The Story of the Forest by Linda Grant review – a many-stranded generational saga

A young girl wandering into a Latvian forest kickstarts Linda Grant’s latest book
A young girl wandering into a Latvian forest kickstarts Linda Grant’s latest book. Photograph: tbkmedia.de/Alamy

A grain merchant’s family uproot themselves from their life in Riga and are scattered. Like seeds on the wind, some will make it to fertile ground and others will find themselves in inhospitable terrain, or buffeted here and there by unpredictable currents, some destructive, some surprisingly helpful. Linda Grant’s ninth novel continues her exploration of how chance, contingency and unintended consequences intersect with history’s larger movements; how personal narratives are shaped not merely by what we think of as inescapable forces and events, but by moments of randomness and whimsy. Her characters are, as ever, mobile not only in a geographical sense, but in the way that their desires and motivations shift and adapt, influenced by memories of the past and intimations of the future.

What lies beneath the journey of members of the Mendel family from Latvia to Liverpool over a century ago is unclear or, at least, determined by multiple overlapping factors. A young girl, Mina, has wandered into the forest, basket in hand, in search of mushrooms; what she has discovered is a group of young men, aspiring Bolsheviks, full of anti-tsarist fury and a passion for change. The suspicion that something traumatic, violent, possibly sexual, has befallen her passes immediately into the realm of folk tale, and it may indeed be that nothing at all has happened beyond the creation of a catalyst – both for Mina’s brother Jossel, who grasps the opportunity to sketch out a plan for emigration and resettlement, and for Grant, who can transform an obscure origin story into a lively, many-stranded generational saga.

Like all good stories, it teems with false starts, mysterious clues and dead ends; its propulsiveness is the more potent because of the times the engine of the story appears to stall. Mina and Jossel have their hearts set on America, but get no further than the shores of Merseyside and, specifically, the suburbs of Brownlow Hill and Allerton. Here, life appears to claim them and pin them down, quickly, irreversibly: marriages are made, frequently without any obvious intentionality, names change, children are born, houses are populated.
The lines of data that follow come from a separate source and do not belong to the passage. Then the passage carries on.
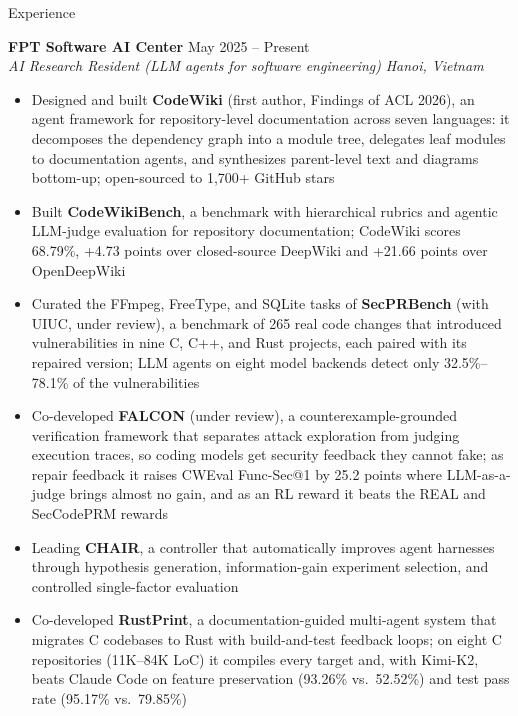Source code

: \documentclass{resume} %
\begin{document}

\begin{rSection}{Experience}

\textbf{FPT Software AI Center} \hfill May 2025 -- Present\\
\textit{AI Research Resident (LLM agents for software engineering)}
\hfill \textit{Hanoi, Vietnam}

\begin{itemize}[leftmargin=1.5em,itemsep=0em,topsep=0.1em]
    \item Designed and built \textbf{CodeWiki} (first author, Findings of ACL
    2026), an agent framework for repository-level documentation across seven
    languages: it decomposes the dependency graph into a module tree, delegates
    leaf modules to documentation agents, and synthesizes parent-level text
    and diagrams bottom-up; open-sourced to 1,700+ GitHub stars
    \item Built \textbf{CodeWikiBench}, a benchmark with hierarchical rubrics
    and agentic LLM-judge evaluation for repository documentation; CodeWiki
    scores 68.79\%, +4.73 points over closed-source DeepWiki and +21.66 points
    over OpenDeepWiki
    \item Curated the FFmpeg, FreeType, and SQLite tasks of \textbf{SecPRBench}
    (with UIUC, under review), a benchmark of 265 real code changes that
    introduced vulnerabilities in nine C, C++, and Rust projects, each paired
    with its repaired version; LLM agents on eight model backends detect only
    32.5\%--78.1\% of the vulnerabilities
    \item Co-developed \textbf{FALCON} (under review), a
    counterexample-grounded verification framework that separates attack
    exploration from judging execution traces, so coding models get security
    feedback they cannot fake; as repair feedback it raises CWEval Func-Sec@1
    by 25.2 points where LLM-as-a-judge brings almost no gain, and as an RL
    reward it beats the REAL and SecCodePRM rewards
    \item Leading \textbf{CHAIR}, a controller that automatically improves agent
    harnesses through hypothesis generation, information-gain experiment
    selection, and controlled single-factor evaluation
    \item Co-developed \textbf{RustPrint}, a documentation-guided multi-agent
    system that migrates C codebases to Rust with build-and-test feedback
    loops; on eight C repositories (11K--84K LoC) it compiles every target and,
    with Kimi-K2, beats Claude Code on feature preservation (93.26\% vs.\
    52.52\%) and test pass rate (95.17\% vs.\ 79.85\%)
\end{itemize}


\end{rSection}
\end{document}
In the shadows lurk other characters, most notably Mina and Jossel’s malevolent brother Itzik, a gatherer and hoarder of information to be deployed to his advantage and at his discretion. On even more distant shores, in the chaotic dispossessions and displacements of the 20th century, other figures are lost entirely from the record, their stories destined to remain unknown and untold. “Some people,” reflects Mina’s daughter, “don’t make it out of their times. Or if they do, they just linger, maimed and useless like a fly without its wings.”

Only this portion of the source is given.